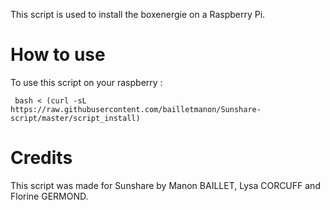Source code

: This script is used to install the boxenergie on a Raspberry Pi.

How to use
=================

To use this script on your raspberry :

` bash < (curl -sL https://raw.githubusercontent.com/bailletmanon/Sunshare-script/master/script_install)`

Credits
=================
This script was made for Sunshare by Manon BAILLET, Lysa CORCUFF and Florine GERMOND.
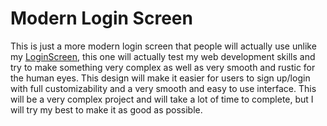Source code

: # Modern Login Screen

This is just a more modern login screen that people will actually use unlike my [LoginScreen], this one will actually test my web development skills and try to make something very complex as well as very smooth and rustic for the human eyes. This design will make it easier for users to sign up/login with full customizability and a very smooth and easy to use interface. This will be a very complex project and will take a lot of time to complete, but I will try my best to make it as good as possible.



[Loginscreen]: https://www.GitHub.com/twothreetwo/website-loginscreen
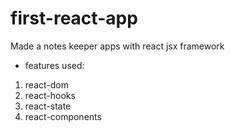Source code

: ﻿# first-react-app
Made a notes keeper apps with react jsx framework
- features used:
1. react-dom
2. react-hooks
3. react-state
4. react-components
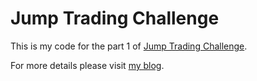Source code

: Jump Trading Challenge
==========================

This is my code for the part 1 of [Jump Trading Challenge](http://www.jumptrading.com/challenge/).

For more details please visit [my blog](http://blog.programet.org/).

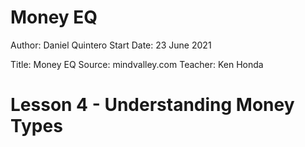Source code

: # Money EQ

Author: Daniel Quintero
Start Date: 23 June 2021

Title: Money EQ
Source: mindvalley.com
Teacher: Ken Honda

# Lesson 4 - Understanding Money Types
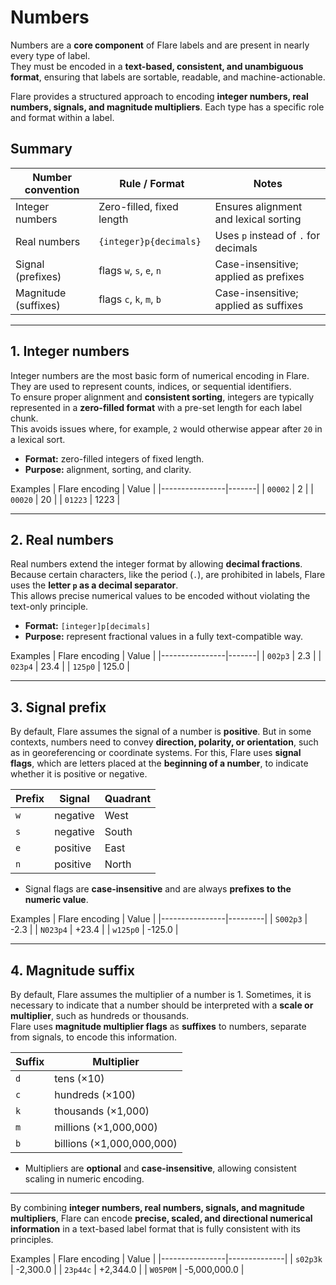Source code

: # Numbers

Numbers are a **core component** of Flare labels and are present in nearly every type of label.  
They must be encoded in a **text-based, consistent, and unambiguous format**, ensuring that labels are sortable, readable, and machine-actionable.  

Flare provides a structured approach to encoding **integer numbers, real numbers, signals, and magnitude multipliers**. Each type has a specific role and format within a label.

## Summary

| Number convention    | Rule / Format                       | Notes                                   |
|----------------------|--------------------------------------|-----------------------------------------|
| Integer numbers      | Zero-filled, fixed length            | Ensures alignment and lexical sorting   |
| Real numbers         | `{integer}p{decimals}`               | Uses `p` instead of `.` for decimals    |
| Signal (prefixes)    | flags `w`, `s`, `e`, `n`             | Case-insensitive; applied as prefixes  |
| Magnitude (suffixes) | flags `c`, `k`, `m`, `b`             | Case-insensitive; applied as suffixes |

---

## 1. Integer numbers

Integer numbers are the most basic form of numerical encoding in Flare.  
They are used to represent counts, indices, or sequential identifiers.  
To ensure proper alignment and **consistent sorting**, integers are typically represented in a **zero-filled format** with a pre-set length for each label chunk.  
This avoids issues where, for example, `2` would otherwise appear after `20` in a lexical sort.

- **Format:** zero-filled integers of fixed length.  
- **Purpose:** alignment, sorting, and clarity.

Examples
| Flare encoding | Value |
|----------------|-------|
| `00002`        | 2     |
| `00020`        | 20    |
| `01223`        | 1223  |

---

## 2. Real numbers

Real numbers extend the integer format by allowing **decimal fractions**.  
Because certain characters, like the period (`.`), are prohibited in labels, Flare uses the **letter `p` as a decimal separator**.  
This allows precise numerical values to be encoded without violating the text-only principle.

- **Format:** `[integer]p[decimals]`  
- **Purpose:** represent fractional values in a fully text-compatible way.

Examples
| Flare encoding | Value |
|----------------|-------|
| `002p3`        | 2.3   |
| `023p4`        | 23.4  |
| `125p0`        | 125.0 |

---

## 3. Signal prefix

By default, Flare assumes the signal of a number is **positive**. But in some contexts, numbers need to convey **direction, polarity, or orientation**, such as in georeferencing or coordinate systems. For this, Flare uses **signal flags**, which are letters placed at the **beginning of a number**, to indicate whether it is positive or negative.  

| Prefix | Signal    | Quadrant |
|--------|-----------| -------- |
| `w`    | negative  | West     |
| `s`    | negative  | South    |
| `e`    | positive  | East     |
| `n`    | positive  | North    |

- Signal flags are **case-insensitive** and are always **prefixes to the numeric value**.

Examples
| Flare encoding | Value   |
|----------------|---------|
| `S002p3`       | -2.3    |
| `N023p4`       | +23.4   |
| `w125p0`       | -125.0  |

---

## 4. Magnitude suffix

By default, Flare assumes the multiplier of a number is 1. Sometimes, it is necessary to indicate that a number should be interpreted with a **scale or multiplier**, such as hundreds or thousands.  
Flare uses **magnitude multiplier flags** as **suffixes** to numbers, separate from signals, to encode this information.

| Suffix | Multiplier        |
|------|-----------------|
| `d`  | tens (×10)  |
| `c`  | hundreds (×100)  |
| `k`  | thousands (×1,000) |
| `m`  | millions (×1,000,000) |
| `b`  | billions (×1,000,000,000) | 

- Multipliers are **optional** and **case-insensitive**, allowing consistent scaling in numeric encoding.

---

By combining **integer numbers, real numbers, signals, and magnitude multipliers**, Flare can encode **precise, scaled, and directional numerical information** in a text-based label format that is fully consistent with its principles.

Examples
| Flare encoding | Value        |
|----------------|--------------|
| `s02p3k`       | -2,300.0     |
| `23p44c`       | +2,344.0     |
| `W05P0M`       | -5,000,000.0 |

TASK OBJECTIVE
Each line in the data that has the word "allowing" counts once; state how many such lines there are, without comment.

RESULT OF THE TASK
2